Where to get the latest information online about Penrith New Squares
For the latest information about Penrith New Squares visit www.newsquarespenrith.co.uk and for details of the residential properties that are for sale at the development visit www.penrithnewsquares.co.uk.
Public and Media Enquiries about Penrith New Squares
Sainsbury's has appointed Local Dialogue to deal with the media management and community liaison aspects of the development. A free phone telephone number: 0800 319 6162 is available during work hours for people to contact for more information about Penrith New Squares.
Penrith New Squares - background, aims and objectives
What are the schemes aims?
The Penrith New Squares development is an extension to Penrith's existing town centre. The scheme is a mixed use development meaning that there will be housing, a multi-storey car park and retail on the site.

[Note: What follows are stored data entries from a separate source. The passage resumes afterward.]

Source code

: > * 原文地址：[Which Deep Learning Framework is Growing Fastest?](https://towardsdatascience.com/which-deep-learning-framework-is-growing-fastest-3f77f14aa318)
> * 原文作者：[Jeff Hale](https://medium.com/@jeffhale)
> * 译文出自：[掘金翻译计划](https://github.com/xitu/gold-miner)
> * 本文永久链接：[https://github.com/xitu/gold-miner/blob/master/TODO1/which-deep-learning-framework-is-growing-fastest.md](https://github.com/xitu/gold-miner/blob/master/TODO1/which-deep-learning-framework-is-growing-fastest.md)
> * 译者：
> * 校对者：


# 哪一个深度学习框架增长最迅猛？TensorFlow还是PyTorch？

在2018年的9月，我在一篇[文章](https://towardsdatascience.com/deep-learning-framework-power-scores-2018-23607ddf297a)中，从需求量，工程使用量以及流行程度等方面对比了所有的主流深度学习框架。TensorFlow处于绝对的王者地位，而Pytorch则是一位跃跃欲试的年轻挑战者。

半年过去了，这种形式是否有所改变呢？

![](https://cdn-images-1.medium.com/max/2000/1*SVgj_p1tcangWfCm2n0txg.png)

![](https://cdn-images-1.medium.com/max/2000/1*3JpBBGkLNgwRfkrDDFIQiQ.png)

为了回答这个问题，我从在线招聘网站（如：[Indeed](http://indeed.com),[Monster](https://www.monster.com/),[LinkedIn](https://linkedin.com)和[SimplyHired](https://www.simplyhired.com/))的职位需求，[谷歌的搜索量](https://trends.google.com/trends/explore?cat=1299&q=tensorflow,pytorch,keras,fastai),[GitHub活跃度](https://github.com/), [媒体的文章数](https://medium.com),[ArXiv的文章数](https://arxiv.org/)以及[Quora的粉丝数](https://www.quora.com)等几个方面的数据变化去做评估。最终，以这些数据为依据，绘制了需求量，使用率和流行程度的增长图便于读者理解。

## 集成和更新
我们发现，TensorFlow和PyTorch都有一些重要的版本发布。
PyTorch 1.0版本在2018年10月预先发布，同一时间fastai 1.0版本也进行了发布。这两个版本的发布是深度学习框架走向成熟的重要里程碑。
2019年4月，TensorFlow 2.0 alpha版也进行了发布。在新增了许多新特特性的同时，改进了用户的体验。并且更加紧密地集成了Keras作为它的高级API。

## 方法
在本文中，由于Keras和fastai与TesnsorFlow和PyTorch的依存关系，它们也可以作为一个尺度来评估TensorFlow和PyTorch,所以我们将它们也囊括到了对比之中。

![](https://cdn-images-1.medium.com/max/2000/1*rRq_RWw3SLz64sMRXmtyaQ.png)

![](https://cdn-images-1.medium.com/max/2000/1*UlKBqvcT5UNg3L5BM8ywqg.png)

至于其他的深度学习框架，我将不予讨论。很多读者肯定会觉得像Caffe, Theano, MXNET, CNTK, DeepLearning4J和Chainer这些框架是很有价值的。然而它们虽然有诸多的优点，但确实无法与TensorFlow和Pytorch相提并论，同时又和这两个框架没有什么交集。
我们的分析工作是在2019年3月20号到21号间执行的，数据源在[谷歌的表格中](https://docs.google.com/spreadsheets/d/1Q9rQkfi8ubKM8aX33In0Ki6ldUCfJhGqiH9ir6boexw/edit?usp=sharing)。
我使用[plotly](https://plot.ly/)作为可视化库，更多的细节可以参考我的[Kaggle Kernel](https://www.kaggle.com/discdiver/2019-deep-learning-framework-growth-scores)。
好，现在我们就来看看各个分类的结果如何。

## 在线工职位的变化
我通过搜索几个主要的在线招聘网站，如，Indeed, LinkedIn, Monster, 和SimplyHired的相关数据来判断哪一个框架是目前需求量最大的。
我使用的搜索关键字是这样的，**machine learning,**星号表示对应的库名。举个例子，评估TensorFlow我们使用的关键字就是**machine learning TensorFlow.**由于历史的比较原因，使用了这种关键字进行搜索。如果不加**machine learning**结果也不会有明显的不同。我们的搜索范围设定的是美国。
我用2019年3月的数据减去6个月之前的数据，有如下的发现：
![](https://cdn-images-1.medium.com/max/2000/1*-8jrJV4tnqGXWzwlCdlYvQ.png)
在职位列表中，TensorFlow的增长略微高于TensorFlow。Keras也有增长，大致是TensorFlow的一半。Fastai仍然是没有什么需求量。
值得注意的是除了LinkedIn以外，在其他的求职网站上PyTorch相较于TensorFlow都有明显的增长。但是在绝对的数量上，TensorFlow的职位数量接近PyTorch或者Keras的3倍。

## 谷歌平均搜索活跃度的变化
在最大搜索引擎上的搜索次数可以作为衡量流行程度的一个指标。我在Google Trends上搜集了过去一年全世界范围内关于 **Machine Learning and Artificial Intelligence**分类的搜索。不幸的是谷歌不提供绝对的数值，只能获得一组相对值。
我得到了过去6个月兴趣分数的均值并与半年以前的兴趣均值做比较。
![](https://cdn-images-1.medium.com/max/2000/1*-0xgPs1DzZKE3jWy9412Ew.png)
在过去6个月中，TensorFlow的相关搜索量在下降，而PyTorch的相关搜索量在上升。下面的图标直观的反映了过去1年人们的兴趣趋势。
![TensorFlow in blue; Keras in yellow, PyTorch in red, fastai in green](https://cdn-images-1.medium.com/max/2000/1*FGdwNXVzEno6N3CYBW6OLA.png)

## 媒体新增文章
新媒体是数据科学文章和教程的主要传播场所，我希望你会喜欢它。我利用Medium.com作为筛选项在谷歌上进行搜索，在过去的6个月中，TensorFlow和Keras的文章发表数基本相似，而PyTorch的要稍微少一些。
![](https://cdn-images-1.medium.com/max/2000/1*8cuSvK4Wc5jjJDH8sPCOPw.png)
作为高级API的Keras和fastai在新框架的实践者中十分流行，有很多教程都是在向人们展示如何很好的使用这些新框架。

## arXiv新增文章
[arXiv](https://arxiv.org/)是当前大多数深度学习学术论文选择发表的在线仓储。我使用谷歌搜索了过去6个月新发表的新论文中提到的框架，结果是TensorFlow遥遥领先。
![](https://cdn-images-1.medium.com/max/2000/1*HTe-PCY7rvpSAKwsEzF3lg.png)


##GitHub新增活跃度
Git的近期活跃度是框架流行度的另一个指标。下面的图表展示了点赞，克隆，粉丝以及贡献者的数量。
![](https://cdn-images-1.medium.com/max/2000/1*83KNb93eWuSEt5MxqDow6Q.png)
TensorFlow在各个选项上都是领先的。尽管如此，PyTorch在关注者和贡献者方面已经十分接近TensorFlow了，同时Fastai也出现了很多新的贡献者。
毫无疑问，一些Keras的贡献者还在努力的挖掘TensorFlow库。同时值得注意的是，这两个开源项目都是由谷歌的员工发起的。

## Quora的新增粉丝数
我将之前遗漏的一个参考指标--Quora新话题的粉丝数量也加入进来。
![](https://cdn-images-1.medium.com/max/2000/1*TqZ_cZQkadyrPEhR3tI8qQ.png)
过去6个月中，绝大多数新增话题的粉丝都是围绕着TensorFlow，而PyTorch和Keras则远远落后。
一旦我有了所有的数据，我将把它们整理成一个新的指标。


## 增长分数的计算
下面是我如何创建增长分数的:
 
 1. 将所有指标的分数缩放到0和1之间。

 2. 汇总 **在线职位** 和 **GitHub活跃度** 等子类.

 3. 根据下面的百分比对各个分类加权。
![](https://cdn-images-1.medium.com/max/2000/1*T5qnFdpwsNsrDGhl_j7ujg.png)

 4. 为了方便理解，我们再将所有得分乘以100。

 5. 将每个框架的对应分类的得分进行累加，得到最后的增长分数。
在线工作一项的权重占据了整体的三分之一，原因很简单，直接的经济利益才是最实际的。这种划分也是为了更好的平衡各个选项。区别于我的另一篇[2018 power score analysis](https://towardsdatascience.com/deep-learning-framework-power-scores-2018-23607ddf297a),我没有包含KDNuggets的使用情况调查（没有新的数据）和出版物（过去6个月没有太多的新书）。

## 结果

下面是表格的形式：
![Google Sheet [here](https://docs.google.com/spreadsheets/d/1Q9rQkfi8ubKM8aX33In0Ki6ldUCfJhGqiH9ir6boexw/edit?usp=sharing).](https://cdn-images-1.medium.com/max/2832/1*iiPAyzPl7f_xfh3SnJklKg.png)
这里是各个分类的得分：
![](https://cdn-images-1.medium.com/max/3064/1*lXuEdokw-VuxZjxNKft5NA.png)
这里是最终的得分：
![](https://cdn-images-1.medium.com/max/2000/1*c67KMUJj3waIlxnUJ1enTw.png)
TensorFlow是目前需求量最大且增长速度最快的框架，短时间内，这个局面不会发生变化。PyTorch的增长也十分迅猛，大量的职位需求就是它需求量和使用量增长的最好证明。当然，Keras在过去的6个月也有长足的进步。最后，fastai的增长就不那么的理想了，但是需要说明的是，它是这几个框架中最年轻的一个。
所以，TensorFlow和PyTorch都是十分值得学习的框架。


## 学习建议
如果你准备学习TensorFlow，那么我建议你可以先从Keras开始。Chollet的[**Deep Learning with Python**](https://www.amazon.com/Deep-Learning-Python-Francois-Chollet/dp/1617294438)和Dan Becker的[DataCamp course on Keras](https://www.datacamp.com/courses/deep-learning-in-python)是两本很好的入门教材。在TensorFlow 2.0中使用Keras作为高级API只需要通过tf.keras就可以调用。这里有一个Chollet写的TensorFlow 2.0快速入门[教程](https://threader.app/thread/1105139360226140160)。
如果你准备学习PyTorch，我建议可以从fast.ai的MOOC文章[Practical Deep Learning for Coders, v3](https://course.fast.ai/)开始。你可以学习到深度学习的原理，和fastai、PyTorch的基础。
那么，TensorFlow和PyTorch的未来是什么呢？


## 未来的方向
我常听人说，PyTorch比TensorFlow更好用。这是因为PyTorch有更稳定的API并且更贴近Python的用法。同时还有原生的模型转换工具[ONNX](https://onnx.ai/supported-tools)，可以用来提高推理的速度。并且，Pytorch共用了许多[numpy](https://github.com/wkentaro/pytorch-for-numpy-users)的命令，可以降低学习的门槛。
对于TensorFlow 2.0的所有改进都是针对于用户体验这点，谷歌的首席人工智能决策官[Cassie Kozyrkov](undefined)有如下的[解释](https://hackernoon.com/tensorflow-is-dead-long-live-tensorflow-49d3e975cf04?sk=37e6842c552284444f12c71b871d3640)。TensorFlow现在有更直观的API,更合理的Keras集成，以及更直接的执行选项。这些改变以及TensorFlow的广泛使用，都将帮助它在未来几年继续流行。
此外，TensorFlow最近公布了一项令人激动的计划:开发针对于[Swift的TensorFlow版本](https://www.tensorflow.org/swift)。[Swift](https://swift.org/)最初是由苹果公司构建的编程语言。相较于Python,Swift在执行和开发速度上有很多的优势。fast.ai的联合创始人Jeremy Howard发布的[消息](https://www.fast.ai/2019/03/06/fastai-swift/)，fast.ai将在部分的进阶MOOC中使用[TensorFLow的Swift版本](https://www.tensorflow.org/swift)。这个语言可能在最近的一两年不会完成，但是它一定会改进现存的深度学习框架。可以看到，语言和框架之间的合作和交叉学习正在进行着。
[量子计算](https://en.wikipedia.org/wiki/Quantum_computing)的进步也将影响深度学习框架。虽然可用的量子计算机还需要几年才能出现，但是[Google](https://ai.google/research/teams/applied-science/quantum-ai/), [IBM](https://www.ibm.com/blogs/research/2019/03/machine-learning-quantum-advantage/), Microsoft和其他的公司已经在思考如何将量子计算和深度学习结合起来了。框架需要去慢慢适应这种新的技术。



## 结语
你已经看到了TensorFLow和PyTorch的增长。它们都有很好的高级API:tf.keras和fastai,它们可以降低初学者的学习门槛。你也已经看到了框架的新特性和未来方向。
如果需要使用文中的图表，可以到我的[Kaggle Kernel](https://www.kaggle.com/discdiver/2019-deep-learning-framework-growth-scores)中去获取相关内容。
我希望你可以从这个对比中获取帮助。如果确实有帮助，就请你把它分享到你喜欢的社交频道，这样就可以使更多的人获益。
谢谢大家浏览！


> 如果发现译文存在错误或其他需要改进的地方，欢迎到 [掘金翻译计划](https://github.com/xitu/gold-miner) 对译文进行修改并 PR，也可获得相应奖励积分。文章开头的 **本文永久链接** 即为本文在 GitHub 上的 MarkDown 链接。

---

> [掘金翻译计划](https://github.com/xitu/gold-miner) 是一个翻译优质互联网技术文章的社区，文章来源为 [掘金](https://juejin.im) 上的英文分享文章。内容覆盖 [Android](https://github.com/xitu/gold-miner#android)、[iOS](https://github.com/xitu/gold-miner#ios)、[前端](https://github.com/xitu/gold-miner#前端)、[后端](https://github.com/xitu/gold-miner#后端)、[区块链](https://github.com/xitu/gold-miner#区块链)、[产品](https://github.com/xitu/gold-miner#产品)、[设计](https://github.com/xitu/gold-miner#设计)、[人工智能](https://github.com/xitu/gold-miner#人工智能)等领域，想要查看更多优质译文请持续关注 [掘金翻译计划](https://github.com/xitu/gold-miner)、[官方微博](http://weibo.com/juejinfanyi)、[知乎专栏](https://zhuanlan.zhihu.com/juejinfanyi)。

It is intended that the scheme will provide benefits to the existing town centre by drawing more people into the area and reverse the trend of people travelling to other centres to do their shopping. Housing will also be provided on the site which will be a mixture of affordable housing and open market housing. This is a particularly important element of the scheme as there is a constant need for more affordable housing in the area.
The Council's Chief Executive, said: "Penrith New Squares is Eden's economic future. The increased number of shops means more people spend money in the District. The town centre development with its enhanced retail offer, multi storey car park, new jobs and affordable homes would limit the threat from new out of town developments for existing businesses."
Why choose Southend Road as the development site?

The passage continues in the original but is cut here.